Ainda naquele tempo fora das ruas, a organização passou a oferecer atendimento psicossocial online. A ONG conta com uma equipe multiprofissional voluntária de profissionais da saúde que tem experiência em cuidado em saúde mental na perspectiva psicossocial e de redução de danos, da qual eu faço parte. Essa atividade tinha os objetivos de dar suporte e escuta qualificada às pessoas que estavam em sofrimento mental e em situações de agudização de quadros de ansiedade e/ou depressão causadas pelo impacto da pandemia (isolamento, pobreza, insegurança, mortes…). Esse trabalho envolvia também o encaminhamento dessas pessoas para a Rede de Atenção Psicossocial do Distrito Federal e Entorno, para dar continuidade no cuidado e acessar outros profissionais, como psiquiatra e terapeuta ocupacional.

Doações

Em meados de abril de 2020, a Tulipas do Cerrado começou a distribuir doações de alimentos, roupas, máscaras e álcool em gel a grupos de trabalhadoras sexuais cis e transgênero, chefes de família, que estavam em vulnerabilidade social decorrente da pandemia. A entrega de cestas básicas, cesta verde e ticket alimentação ocorrem mensalmente com a ajuda de múltiplos parceiros da rede.

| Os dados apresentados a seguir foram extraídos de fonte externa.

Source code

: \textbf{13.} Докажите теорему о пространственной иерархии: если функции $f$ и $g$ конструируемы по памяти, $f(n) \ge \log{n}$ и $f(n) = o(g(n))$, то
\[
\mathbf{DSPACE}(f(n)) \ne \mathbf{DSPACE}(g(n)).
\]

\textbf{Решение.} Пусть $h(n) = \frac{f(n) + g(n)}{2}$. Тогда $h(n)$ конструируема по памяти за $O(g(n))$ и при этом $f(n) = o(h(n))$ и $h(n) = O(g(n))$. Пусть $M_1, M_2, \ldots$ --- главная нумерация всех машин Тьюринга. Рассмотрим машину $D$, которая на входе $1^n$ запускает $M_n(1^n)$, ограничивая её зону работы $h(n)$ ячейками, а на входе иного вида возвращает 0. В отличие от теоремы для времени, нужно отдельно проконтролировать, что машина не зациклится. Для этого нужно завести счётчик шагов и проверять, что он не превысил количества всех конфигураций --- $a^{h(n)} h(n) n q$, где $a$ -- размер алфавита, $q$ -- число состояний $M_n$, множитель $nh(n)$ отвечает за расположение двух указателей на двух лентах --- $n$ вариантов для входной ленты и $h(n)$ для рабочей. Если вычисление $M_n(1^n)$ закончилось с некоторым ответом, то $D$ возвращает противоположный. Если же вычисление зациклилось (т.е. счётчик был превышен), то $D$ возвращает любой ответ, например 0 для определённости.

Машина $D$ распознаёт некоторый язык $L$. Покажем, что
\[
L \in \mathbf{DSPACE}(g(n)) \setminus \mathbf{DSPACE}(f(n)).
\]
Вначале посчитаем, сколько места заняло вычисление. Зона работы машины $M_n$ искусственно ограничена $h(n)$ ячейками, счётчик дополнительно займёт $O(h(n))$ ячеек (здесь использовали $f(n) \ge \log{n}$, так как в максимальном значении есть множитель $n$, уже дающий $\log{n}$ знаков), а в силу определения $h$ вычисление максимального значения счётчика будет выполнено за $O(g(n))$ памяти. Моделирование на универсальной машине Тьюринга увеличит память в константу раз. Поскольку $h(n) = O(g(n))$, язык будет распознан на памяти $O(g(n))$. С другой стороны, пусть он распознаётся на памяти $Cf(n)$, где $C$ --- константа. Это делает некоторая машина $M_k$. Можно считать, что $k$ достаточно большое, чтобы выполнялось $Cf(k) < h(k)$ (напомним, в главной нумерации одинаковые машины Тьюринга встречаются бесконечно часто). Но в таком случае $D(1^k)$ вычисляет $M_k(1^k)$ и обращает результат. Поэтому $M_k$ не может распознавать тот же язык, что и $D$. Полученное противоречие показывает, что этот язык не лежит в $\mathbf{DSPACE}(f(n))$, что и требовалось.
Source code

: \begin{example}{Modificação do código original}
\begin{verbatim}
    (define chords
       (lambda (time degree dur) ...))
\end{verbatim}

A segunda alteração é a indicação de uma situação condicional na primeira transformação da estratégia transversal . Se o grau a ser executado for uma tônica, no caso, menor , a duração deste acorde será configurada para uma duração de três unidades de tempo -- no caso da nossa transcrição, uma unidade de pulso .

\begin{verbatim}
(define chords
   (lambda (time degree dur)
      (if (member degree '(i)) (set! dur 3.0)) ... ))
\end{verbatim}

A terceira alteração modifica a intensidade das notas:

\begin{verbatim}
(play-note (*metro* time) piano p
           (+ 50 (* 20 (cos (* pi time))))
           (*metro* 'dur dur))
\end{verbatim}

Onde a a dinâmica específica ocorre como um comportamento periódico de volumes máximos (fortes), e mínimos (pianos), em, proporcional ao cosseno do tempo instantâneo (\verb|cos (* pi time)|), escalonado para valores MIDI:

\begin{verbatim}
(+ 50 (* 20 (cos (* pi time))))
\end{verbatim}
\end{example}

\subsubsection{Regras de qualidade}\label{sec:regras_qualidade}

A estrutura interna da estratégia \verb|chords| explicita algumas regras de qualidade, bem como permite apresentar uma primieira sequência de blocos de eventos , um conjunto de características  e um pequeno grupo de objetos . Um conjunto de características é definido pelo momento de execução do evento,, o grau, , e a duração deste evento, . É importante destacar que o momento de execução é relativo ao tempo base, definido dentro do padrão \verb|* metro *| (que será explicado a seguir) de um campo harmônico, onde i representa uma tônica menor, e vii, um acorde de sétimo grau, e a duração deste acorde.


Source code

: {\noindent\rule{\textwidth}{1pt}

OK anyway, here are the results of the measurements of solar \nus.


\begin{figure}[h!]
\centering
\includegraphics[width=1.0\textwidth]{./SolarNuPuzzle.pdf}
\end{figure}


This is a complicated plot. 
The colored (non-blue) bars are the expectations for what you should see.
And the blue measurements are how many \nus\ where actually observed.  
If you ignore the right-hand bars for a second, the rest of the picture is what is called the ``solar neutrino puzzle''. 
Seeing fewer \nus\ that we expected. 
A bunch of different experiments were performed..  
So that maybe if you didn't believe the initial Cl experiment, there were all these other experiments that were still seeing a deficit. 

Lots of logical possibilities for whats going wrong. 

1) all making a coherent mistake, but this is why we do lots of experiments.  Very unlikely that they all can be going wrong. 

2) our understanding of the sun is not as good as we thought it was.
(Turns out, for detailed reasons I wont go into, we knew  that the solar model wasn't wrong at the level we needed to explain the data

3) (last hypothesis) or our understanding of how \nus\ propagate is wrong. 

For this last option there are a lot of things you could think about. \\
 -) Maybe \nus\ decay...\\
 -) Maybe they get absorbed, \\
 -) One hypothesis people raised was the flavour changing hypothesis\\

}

Em 2020 e 2021, a Tulipas do Cerrado participou de editais que possibilitaram a implementação de projetos voltados a prevenção do Covid-19, redução de danos e prevenção de infecções sexualmente transmissíveis, com foco na população em situação de rua e trabalhadoras sexuais. 

Com os recursos financeiros adquiridos, foi possível: custear medicamentos para alívio de sintomas do Covid-19 às mulheres assistidas pela instituição; pagar gás de cozinha para as que não tinham condição de obter por conta própria; e oferecer ajuda de custo àquelas que estava indo aos territórios para realizar as atividades do projeto.

Atualmente, as atividades da Tulipas do Cerrado têm sido possíveis com a ajuda de outras organizações e coletivos, bem como com o financiamento de projetos. Mesmo que nossas atividades estejam aquém do que projetamos antes do surgimento da pandemia, creio que estejamos realizando da melhor forma que tem sido possível e, apesar das dificuldades, temos conseguido reduzir os danos sociais e de saúde e provocar melhorias na qualidade de vida das pessoas que são acompanhadas pela ONG.